The communication addressed to plaintiff proposing the extension bears the name “Blue Bird Manufacturing Co.,” by its vice president and secretary. It is now argued that the stockholders of the Blue Bird Furniture Manufacturing Company are not bound by the instrument. There is no merit in this contention. The omission of the word “Furniture” evidently resulted from an error by the typist. It is not disputed that the instrument was executed by the officers of the corporation of which defendants were stockholders, or that such corporation acted upon the instrument as its own and received the benefits therefrom.
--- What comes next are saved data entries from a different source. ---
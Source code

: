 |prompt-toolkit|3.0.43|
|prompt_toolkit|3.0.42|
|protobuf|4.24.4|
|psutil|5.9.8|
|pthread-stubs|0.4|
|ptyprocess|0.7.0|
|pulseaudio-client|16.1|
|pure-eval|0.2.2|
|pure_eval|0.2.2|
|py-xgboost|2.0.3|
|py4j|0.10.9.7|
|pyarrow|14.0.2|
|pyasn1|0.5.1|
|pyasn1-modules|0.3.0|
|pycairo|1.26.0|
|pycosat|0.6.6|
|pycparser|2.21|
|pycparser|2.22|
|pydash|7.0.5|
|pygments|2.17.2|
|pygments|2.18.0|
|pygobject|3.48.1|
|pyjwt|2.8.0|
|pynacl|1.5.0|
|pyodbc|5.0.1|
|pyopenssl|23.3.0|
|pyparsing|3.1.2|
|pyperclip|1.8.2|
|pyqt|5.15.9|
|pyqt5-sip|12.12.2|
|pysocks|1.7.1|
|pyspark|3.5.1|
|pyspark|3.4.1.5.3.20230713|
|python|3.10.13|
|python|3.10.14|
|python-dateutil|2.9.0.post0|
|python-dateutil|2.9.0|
Those defendants who have appealed from the judgment in favor of the plaintiff on the second cause of action contend that the superior court was without jurisdiction to enter judgment in amounts less than $2,000. The complaint names nine stockholders as defendants and asks judgments against them in sums varying from $108,359.49 and interest to $2,167.70 and interest. The sums asked are made up by adding the amounts claimed in the two causes of action. It has been held that the court has jurisdiction to entertain an action where the sum total of the amounts claimed in several counts is sufficient to bring the action within the jurisdiction of the court. Burke v. Maguire, 154 Cal. 456, 98 P. 21; Ventura County v. Clay, 114 Cal. 242, 46 P. 9. The fact that plaintiff ultimately recovered less than $2,000 against one or more of the individual defendants does not deprive the court of jurisdiction. The ad damnum clause in the complaint is the test of jurisdiction. Bailey v. Sloan, 65 Cal. 387, 388, 4 P. 349.

Appellant stockholders contend that plaintiff must necessarily include interest on the sum alleged to be due in order to bring the demand within the jurisdiction of the court. This contention is resisted by respondent bank, but it is not necessary to pass upon the point. It cannot be said that under the circumstances of this case the plaintiff acted in bad faith in making allegations sufficient to give jurisdiction to the superior court. Rodley v. Curry, 120 Cal. 541, 52 P. 999.

The judgment is reversed as to the first cause of action and affirmed as to the second cause of action.

WOOD, Justice.

We concur: CRAIL, P. J.; GOULD, Justice pro tem.